§ **TASK OBJECTIVE**:
From the data below, return all lines holding the string "deleted".

§ **MATERIAL PROVIDED**:
>>

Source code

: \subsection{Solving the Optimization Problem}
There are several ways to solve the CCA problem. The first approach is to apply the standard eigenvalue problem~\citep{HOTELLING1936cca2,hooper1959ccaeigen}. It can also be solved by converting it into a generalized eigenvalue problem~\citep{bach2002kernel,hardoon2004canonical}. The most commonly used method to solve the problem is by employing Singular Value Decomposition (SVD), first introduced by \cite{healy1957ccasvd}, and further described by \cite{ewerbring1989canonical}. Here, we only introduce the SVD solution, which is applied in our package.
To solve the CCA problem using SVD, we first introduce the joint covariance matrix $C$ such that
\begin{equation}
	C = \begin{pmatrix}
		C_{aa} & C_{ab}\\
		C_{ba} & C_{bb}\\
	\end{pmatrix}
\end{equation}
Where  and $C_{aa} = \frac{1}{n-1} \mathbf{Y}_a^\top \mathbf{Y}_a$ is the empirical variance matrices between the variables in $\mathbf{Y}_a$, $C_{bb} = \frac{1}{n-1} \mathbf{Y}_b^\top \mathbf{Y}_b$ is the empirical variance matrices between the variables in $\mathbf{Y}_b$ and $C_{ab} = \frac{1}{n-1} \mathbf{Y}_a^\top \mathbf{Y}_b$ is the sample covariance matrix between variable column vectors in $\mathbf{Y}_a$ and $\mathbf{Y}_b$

<<
>>

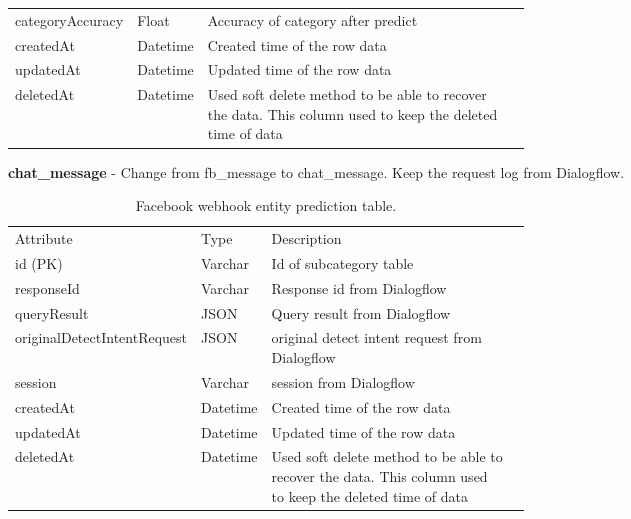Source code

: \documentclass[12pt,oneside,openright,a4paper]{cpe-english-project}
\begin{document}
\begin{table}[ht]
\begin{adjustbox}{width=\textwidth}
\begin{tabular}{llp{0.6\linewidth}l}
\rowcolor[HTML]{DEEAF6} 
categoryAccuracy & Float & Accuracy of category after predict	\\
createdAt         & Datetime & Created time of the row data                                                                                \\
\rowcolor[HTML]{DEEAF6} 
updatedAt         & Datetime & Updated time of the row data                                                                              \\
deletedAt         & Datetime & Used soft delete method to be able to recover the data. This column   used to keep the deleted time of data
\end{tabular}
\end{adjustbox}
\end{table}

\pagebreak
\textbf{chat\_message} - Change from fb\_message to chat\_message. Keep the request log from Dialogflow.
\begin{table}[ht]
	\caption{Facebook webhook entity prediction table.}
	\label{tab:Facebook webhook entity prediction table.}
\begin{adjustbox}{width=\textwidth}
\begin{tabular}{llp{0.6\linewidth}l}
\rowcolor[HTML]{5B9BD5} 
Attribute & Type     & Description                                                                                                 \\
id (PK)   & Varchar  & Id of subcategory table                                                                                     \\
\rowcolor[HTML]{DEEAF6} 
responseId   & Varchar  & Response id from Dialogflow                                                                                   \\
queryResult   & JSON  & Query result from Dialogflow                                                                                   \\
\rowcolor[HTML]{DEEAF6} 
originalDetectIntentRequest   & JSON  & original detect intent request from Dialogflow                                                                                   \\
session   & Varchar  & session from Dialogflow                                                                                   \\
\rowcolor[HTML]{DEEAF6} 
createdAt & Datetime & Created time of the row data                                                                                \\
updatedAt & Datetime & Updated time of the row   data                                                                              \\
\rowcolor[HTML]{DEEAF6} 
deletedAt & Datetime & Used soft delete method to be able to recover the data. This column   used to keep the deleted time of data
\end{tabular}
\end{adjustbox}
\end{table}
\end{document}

<<
>>

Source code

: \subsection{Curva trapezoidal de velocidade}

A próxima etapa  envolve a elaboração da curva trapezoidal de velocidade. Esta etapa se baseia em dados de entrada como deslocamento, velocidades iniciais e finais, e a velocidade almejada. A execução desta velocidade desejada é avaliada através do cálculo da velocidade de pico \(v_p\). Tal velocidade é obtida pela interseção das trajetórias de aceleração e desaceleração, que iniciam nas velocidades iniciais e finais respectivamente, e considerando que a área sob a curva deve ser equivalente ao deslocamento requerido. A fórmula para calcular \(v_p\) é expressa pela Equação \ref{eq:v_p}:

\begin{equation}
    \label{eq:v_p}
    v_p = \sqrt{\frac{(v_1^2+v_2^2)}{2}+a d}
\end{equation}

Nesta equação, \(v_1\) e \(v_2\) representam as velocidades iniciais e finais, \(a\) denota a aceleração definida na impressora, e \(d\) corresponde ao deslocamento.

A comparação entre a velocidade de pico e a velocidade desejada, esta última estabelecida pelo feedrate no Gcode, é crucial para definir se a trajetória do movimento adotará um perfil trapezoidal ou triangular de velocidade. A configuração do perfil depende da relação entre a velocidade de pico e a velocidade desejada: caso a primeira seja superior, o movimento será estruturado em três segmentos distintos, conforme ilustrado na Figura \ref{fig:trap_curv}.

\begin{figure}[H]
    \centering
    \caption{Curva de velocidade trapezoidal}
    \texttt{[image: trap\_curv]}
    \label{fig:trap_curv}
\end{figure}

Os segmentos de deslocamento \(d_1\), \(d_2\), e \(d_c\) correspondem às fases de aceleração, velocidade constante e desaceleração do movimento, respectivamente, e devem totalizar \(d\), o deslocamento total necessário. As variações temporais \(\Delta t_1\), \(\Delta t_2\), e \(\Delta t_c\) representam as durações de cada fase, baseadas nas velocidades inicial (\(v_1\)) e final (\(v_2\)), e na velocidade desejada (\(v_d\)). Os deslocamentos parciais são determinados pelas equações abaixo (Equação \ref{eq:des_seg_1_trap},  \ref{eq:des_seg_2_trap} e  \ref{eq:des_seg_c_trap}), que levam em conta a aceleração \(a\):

<<

§ **TASK SOLUTION**:
deletedAt         & Datetime & Used soft delete method to be able to recover the data. This column   used to keep the deleted time of data
deletedAt & Datetime & Used soft delete method to be able to recover the data. This column   used to keep the deleted time of data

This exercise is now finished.